Martin himself has also reversed his once-firm stance that he would not create outlines to follow, feeling that they inhibit the spontaneity and invention of writing. In 2013 he sat down with Dan Weiss, David Benioff and Bryan Cogman to create an outline of the rest of the saga that could be used in crafting an ending to the TV show Game of Thrones (it remains unclear to what extent this outline was followed in crafting that ending, with Benioff and Weiss confirming a number of story points were 100% their invention whilst others came from Martin). Whilst that outline was oriented around the TV show (so probably doesn't address the facts of characters the show had already decided to ignore, like Arianne or Aegon the Maybe-Pretender or Jon Connington), it does mean that some forethought has gone into the ending.

Franck's statement indicates that at one point, he and Abraham would have considered working on such a project - only with Martin's express permission, approval and consent, obviously - but that has now past. 

GRRM's highly reasonable response to questions over his mortality.
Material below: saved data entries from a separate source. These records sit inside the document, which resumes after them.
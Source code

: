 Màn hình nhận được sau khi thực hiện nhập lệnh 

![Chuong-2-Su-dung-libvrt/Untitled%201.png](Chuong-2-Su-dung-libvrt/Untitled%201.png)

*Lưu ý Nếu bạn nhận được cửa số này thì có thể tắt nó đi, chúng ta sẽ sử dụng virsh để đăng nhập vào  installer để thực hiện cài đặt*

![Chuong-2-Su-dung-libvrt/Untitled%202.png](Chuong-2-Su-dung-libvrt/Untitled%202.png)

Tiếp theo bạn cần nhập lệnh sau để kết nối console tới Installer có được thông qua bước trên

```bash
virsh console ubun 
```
Of course, the question has also arisen in the event that Martin suffers Early Existence Failure before the series ends. Martin considers - quite rightly - the question to be gauche and in bad taste. He has indicated that currently his estate is under firm instructions not to let anyone else finish the series, especially after seeing what happened to his friend Roger Zelazny's Chronicles of Amber sequence when another writer decided to pen a subpar continuation of the series (not to mention the fate of Frank Herbert's Dune series, which some feel has been demeaned by the addition of poorly-conceived and badly-written prequels and sequels). He has, however, expressed admiration for the work of the late Christopher Tolkien, who spent many long years carefully presenting J.R.R. Tolkien's complete and incomplete manuscripts about Middle-earth, with editorial commentary.
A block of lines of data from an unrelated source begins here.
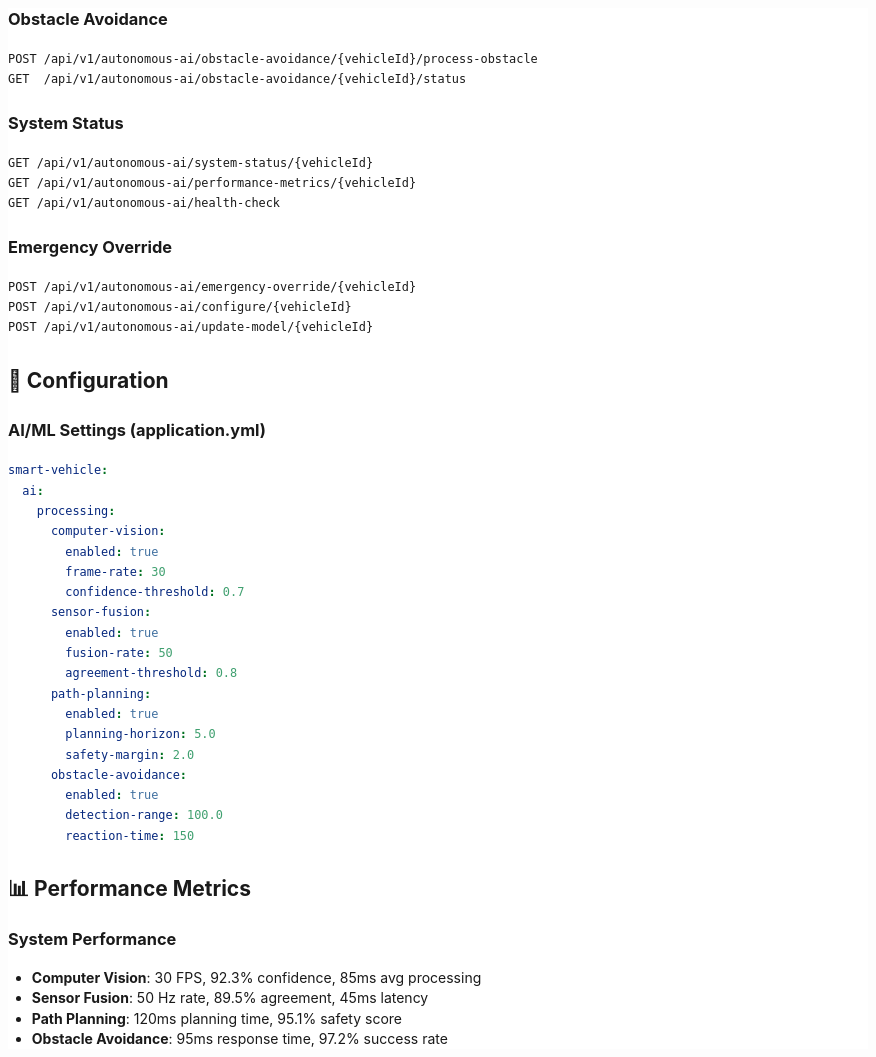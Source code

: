 ### Obstacle Avoidance
```http
POST /api/v1/autonomous-ai/obstacle-avoidance/{vehicleId}/process-obstacle
GET  /api/v1/autonomous-ai/obstacle-avoidance/{vehicleId}/status
```

### System Status
```http
GET /api/v1/autonomous-ai/system-status/{vehicleId}
GET /api/v1/autonomous-ai/performance-metrics/{vehicleId}
GET /api/v1/autonomous-ai/health-check
```

### Emergency Override
```http
POST /api/v1/autonomous-ai/emergency-override/{vehicleId}
POST /api/v1/autonomous-ai/configure/{vehicleId}
POST /api/v1/autonomous-ai/update-model/{vehicleId}
```

## 🔧 Configuration

### AI/ML Settings (application.yml)
```yaml
smart-vehicle:
  ai:
    processing:
      computer-vision:
        enabled: true
        frame-rate: 30
        confidence-threshold: 0.7
      sensor-fusion:
        enabled: true
        fusion-rate: 50
        agreement-threshold: 0.8
      path-planning:
        enabled: true
        planning-horizon: 5.0
        safety-margin: 2.0
      obstacle-avoidance:
        enabled: true
        detection-range: 100.0
        reaction-time: 150
```

## 📊 Performance Metrics

### System Performance
- **Computer Vision**: 30 FPS, 92.3% confidence, 85ms avg processing
- **Sensor Fusion**: 50 Hz rate, 89.5% agreement, 45ms latency
- **Path Planning**: 120ms planning time, 95.1% safety score
- **Obstacle Avoidance**: 95ms response time, 97.2% success rate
Martin began writing A Song of Ice and Fire in the summer of 1991, publishing the first three volumes in relatively short order: A Game of Thrones in August 1996, A Clash of Kings in October 1998 and A Storm of Swords in August 2000. The pace of publication has since slowed, with A Feast for Crows following in 2005 and A Dance with Dragons in 2011. The sixth and penultimate volume, The Winds of Winter, is currently underway (and with recent positive and encouraging updates about progress) but with no release date set. Martin has also produced three novella prequels to the series: The Hedge Knight (1998), The Sworn Sword (2002) and The Mystery Knight (2010), and the novel-length history tome Fire and Blood (2018), as well as co-writing companion volume The World of Ice and Fire (2014).
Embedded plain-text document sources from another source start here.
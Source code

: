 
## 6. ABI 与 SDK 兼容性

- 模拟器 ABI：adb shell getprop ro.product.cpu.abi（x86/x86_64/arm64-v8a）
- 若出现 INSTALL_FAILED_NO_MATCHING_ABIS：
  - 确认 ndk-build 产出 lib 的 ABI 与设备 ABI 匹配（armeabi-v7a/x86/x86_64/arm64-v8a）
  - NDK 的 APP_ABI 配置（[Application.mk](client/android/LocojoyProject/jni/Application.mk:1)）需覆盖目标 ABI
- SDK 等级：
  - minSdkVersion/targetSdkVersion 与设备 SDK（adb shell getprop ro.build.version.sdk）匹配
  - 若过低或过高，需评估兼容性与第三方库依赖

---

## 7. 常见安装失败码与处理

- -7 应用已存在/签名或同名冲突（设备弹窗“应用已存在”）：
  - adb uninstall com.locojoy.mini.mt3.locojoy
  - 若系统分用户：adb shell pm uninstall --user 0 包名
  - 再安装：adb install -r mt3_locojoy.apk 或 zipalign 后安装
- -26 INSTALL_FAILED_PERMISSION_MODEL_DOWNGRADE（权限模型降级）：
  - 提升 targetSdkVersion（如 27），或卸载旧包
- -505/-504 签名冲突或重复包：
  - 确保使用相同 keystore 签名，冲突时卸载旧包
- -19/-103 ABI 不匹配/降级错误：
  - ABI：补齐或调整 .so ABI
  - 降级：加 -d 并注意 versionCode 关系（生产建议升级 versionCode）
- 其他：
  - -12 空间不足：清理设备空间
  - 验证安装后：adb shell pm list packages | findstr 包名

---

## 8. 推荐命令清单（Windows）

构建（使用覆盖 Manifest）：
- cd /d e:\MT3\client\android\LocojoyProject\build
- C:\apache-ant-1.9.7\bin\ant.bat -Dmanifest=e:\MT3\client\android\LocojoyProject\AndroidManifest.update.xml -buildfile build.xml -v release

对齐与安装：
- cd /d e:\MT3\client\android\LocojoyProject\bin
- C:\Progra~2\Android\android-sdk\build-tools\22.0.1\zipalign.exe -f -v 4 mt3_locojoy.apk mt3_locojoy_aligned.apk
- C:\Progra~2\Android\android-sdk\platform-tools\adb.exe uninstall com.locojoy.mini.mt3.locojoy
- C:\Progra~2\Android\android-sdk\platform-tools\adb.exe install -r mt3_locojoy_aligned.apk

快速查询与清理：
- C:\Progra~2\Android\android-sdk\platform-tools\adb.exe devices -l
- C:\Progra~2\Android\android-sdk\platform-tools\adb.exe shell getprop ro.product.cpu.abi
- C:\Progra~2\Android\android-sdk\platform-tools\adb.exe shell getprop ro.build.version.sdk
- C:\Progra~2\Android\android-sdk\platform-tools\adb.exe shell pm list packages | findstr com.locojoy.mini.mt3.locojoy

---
The fifth season of the TV series based on James S.A. Corey's The Expanse is currently airing on Amazon Prime. The ninth and final novel, in the Expanse novel series, Leviathan Falls, is due out next year.

1 comment:

Andy said...

Sorry, but Martin just comes off as a petulant asshole here. He's got a right to give the finger to people who comment on his health. And he has an absolute right to write his book in his way. All that being said, however, if Martin was hit by a bus tomorrow, then A Song of Ice and Fire would be forever unfinished, and his lawyers would defend that as strenuously as the Tolkien estate has. That would be a tragedy for the fans and for Martin himself. I hope it doesn't happen, and if it comes to it, I hope he relents and allows others to pick up the pen. Now I feel like I owe Robert Jordan an apology. I hated the bloated and confused state of the narrative that Jordan left behind, and I think that Brandon Sanderson did the best that could be done under the circumstances. But now I see that we were truly fortunate to have Jordan leave behind real notes, have Harriet who cared to find the right person to finish the series, and to have Brandon accomplish the task with respect for the fans and the author's wishes. When it does come time for Martin to check out I hope he does so with half the grace that Jordan did. End of life decisions are hard, and none of us are at our best when we face them.